Exercise details:
Copy out the entries below exactly as they stand, but only from the line containing "directory not 'ForecastConsumption'" through the line containing "[![Waffle.io - Columns".

Data for this exercise:
====================
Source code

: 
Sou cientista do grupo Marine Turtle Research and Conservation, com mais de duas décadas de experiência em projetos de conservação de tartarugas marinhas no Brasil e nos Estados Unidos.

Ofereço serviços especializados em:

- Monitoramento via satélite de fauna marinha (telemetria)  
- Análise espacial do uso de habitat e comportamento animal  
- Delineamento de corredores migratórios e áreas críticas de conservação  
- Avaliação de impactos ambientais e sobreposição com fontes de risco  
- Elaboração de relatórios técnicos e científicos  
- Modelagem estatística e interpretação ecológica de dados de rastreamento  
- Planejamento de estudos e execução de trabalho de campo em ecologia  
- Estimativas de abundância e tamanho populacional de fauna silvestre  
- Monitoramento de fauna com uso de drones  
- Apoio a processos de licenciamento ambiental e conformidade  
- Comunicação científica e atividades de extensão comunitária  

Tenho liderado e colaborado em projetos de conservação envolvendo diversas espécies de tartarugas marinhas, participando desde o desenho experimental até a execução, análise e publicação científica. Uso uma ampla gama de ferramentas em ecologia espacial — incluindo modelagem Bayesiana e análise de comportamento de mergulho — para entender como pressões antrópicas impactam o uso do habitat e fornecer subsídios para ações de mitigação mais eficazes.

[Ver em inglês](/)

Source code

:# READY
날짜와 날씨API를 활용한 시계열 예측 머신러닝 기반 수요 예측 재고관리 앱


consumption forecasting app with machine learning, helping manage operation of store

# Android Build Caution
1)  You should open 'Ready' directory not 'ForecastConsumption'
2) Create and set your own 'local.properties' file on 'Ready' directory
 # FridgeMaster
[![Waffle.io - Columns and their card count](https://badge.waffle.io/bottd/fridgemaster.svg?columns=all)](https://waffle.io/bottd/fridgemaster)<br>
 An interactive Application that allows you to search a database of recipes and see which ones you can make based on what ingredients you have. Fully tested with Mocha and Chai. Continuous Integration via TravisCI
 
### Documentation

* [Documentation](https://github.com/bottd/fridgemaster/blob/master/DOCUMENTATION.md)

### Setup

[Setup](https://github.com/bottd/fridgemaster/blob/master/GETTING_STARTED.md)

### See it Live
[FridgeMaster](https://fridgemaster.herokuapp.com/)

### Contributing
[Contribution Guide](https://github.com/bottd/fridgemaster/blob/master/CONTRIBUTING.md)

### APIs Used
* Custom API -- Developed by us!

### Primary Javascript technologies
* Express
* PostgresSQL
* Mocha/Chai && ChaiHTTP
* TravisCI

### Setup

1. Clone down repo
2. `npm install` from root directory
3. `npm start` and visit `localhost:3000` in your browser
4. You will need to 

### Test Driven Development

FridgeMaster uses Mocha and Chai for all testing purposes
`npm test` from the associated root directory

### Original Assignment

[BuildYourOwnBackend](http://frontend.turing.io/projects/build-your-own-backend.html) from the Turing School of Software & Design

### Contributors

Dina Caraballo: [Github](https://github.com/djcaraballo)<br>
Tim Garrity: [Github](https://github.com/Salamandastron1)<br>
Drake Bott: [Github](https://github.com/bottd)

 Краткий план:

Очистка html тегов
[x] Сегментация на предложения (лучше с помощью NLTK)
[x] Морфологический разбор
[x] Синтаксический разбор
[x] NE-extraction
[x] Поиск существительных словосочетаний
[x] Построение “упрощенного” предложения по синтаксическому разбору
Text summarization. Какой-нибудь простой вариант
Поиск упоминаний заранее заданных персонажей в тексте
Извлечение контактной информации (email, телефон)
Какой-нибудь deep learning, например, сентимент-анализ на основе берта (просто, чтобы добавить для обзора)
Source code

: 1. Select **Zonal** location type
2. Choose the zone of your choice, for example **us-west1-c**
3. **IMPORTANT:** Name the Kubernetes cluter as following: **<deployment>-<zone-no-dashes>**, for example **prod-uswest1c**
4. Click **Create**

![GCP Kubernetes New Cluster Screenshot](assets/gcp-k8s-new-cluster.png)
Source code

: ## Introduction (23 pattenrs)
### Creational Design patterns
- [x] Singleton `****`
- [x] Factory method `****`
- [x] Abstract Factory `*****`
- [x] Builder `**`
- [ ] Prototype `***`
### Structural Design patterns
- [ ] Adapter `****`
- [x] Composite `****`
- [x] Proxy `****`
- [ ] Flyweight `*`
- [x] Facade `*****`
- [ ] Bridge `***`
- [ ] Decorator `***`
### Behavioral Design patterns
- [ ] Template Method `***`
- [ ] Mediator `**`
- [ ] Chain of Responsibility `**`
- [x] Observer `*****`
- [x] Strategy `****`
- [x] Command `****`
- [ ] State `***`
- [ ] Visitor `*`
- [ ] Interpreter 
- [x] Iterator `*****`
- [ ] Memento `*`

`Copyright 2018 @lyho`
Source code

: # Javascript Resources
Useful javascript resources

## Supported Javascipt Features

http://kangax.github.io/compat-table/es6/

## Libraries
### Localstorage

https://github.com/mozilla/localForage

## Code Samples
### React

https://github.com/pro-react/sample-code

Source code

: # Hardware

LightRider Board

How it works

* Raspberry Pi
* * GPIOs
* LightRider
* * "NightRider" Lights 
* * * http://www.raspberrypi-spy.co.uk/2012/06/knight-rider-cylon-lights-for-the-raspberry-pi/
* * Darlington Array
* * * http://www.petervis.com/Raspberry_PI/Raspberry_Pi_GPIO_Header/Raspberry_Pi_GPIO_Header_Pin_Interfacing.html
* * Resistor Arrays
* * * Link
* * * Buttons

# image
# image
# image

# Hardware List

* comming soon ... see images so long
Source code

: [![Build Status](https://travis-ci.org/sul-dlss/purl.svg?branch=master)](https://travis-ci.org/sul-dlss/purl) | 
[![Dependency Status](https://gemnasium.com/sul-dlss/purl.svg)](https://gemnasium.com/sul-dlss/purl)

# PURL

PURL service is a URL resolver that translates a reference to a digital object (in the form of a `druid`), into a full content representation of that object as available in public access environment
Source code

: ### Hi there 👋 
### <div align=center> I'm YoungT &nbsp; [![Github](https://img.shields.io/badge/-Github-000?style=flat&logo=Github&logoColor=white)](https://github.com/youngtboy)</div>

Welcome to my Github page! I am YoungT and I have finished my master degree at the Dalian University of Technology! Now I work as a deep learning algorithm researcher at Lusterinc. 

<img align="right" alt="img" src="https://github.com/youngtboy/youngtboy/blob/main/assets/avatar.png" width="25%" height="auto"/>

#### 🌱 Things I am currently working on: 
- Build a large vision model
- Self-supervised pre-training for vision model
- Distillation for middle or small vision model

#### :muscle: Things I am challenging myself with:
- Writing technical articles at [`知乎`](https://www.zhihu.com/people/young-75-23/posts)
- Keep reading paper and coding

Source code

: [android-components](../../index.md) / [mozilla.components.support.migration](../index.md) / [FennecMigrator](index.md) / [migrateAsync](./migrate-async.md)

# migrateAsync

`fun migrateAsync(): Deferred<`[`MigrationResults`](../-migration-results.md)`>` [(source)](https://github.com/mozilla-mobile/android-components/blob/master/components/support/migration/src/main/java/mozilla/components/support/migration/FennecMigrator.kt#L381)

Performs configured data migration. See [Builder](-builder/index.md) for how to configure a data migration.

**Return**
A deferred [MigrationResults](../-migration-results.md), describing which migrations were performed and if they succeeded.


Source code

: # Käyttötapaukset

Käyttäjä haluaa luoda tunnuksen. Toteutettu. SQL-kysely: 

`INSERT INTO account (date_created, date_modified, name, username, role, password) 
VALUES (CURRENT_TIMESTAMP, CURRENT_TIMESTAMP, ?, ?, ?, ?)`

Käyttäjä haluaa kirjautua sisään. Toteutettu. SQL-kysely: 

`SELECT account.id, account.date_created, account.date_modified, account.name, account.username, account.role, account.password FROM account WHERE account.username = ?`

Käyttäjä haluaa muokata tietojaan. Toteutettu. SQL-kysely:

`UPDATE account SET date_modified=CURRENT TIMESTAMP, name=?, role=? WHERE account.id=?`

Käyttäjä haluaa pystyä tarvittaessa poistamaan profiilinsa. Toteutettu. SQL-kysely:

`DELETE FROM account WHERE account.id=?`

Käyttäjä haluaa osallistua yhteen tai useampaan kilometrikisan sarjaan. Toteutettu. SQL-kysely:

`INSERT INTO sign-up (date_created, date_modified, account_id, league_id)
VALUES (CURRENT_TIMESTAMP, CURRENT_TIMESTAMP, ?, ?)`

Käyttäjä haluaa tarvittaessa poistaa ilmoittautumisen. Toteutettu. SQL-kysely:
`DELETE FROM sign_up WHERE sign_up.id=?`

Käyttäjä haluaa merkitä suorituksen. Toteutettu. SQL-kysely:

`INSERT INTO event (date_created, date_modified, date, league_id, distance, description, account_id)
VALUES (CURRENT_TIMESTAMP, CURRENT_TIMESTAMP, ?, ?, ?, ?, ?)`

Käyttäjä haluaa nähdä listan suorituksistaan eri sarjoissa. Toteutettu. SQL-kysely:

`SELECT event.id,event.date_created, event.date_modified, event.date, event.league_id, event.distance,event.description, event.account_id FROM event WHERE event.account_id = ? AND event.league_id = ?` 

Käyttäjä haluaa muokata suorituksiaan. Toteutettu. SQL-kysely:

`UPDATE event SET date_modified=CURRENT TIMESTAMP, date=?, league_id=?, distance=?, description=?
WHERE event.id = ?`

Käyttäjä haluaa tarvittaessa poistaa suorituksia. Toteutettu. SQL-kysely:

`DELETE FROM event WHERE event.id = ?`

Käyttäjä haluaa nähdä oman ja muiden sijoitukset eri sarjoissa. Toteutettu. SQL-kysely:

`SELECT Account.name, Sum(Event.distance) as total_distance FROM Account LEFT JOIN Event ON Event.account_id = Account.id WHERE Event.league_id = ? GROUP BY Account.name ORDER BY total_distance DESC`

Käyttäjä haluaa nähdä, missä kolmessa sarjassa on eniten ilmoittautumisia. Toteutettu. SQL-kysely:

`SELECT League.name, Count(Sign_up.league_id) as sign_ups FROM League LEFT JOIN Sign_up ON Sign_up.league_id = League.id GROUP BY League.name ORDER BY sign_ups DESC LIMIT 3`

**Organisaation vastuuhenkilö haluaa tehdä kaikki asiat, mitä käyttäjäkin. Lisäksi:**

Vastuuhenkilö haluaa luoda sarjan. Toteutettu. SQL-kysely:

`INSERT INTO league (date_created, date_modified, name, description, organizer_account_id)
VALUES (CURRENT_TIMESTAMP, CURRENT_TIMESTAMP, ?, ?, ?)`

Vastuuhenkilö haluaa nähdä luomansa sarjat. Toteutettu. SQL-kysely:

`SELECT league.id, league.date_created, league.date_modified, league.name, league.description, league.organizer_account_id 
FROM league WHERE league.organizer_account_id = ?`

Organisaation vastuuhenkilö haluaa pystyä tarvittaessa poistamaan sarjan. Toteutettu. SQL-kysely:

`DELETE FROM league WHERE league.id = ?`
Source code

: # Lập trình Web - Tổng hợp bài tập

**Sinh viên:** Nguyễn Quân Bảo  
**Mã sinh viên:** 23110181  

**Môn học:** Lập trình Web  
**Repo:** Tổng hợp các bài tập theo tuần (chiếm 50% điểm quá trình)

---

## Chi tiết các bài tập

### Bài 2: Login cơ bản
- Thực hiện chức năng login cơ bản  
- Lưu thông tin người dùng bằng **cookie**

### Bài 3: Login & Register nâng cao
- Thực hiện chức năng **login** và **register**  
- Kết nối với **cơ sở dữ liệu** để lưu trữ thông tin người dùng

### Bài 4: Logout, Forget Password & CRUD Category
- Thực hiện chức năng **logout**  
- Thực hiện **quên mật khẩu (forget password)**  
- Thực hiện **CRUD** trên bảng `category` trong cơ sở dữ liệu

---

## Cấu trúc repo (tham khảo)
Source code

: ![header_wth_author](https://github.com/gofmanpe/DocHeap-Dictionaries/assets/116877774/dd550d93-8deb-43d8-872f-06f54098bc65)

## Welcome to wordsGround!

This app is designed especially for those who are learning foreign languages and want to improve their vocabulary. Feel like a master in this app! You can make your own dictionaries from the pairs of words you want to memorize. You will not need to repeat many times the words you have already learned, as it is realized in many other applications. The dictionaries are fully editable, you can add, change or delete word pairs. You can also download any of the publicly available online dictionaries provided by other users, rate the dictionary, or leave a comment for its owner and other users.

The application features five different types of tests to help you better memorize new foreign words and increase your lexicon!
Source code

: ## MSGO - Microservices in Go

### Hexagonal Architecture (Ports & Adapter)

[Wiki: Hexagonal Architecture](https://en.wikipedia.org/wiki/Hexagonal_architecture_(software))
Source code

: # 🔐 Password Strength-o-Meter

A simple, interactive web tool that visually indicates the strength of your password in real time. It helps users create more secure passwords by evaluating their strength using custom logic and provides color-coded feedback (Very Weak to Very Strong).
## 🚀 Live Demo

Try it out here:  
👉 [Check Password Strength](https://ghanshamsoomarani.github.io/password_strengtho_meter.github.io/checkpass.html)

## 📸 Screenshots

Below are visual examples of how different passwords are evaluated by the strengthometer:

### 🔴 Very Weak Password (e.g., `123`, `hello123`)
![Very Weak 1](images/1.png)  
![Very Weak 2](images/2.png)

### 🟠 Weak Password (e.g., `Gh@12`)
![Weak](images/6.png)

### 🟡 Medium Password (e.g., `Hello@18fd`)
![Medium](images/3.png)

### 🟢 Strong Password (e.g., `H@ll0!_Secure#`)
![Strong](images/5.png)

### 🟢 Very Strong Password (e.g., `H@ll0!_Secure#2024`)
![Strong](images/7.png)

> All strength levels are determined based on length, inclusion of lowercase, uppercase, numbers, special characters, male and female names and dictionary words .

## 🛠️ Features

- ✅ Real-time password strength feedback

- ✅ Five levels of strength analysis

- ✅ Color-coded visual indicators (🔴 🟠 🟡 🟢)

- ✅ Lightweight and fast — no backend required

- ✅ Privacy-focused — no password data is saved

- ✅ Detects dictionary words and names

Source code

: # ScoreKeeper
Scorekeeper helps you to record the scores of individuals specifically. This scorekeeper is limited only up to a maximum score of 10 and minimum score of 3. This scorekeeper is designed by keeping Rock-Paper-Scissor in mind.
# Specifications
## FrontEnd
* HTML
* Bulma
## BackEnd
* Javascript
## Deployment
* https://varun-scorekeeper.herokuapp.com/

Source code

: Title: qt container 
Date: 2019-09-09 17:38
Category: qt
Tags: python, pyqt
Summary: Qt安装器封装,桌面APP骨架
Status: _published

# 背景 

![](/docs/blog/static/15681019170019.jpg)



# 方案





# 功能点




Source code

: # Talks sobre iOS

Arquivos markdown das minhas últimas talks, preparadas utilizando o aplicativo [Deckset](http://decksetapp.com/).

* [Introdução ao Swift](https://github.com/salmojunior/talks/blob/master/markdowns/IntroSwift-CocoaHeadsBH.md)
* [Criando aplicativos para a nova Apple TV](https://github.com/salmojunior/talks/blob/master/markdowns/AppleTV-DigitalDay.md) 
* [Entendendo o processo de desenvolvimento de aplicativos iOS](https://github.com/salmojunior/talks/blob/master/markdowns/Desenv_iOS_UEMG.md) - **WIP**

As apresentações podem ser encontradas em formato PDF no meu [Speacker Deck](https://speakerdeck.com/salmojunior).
====================
Exercise response:
1)  You should open 'Ready' directory not 'ForecastConsumption'
2) Create and set your own 'local.properties' file on 'Ready' directory
 # FridgeMaster
[![Waffle.io - Columns and their card count](https://badge.waffle.io/bottd/fridgemaster.svg?columns=all)](https://waffle.io/bottd/fridgemaster)<br>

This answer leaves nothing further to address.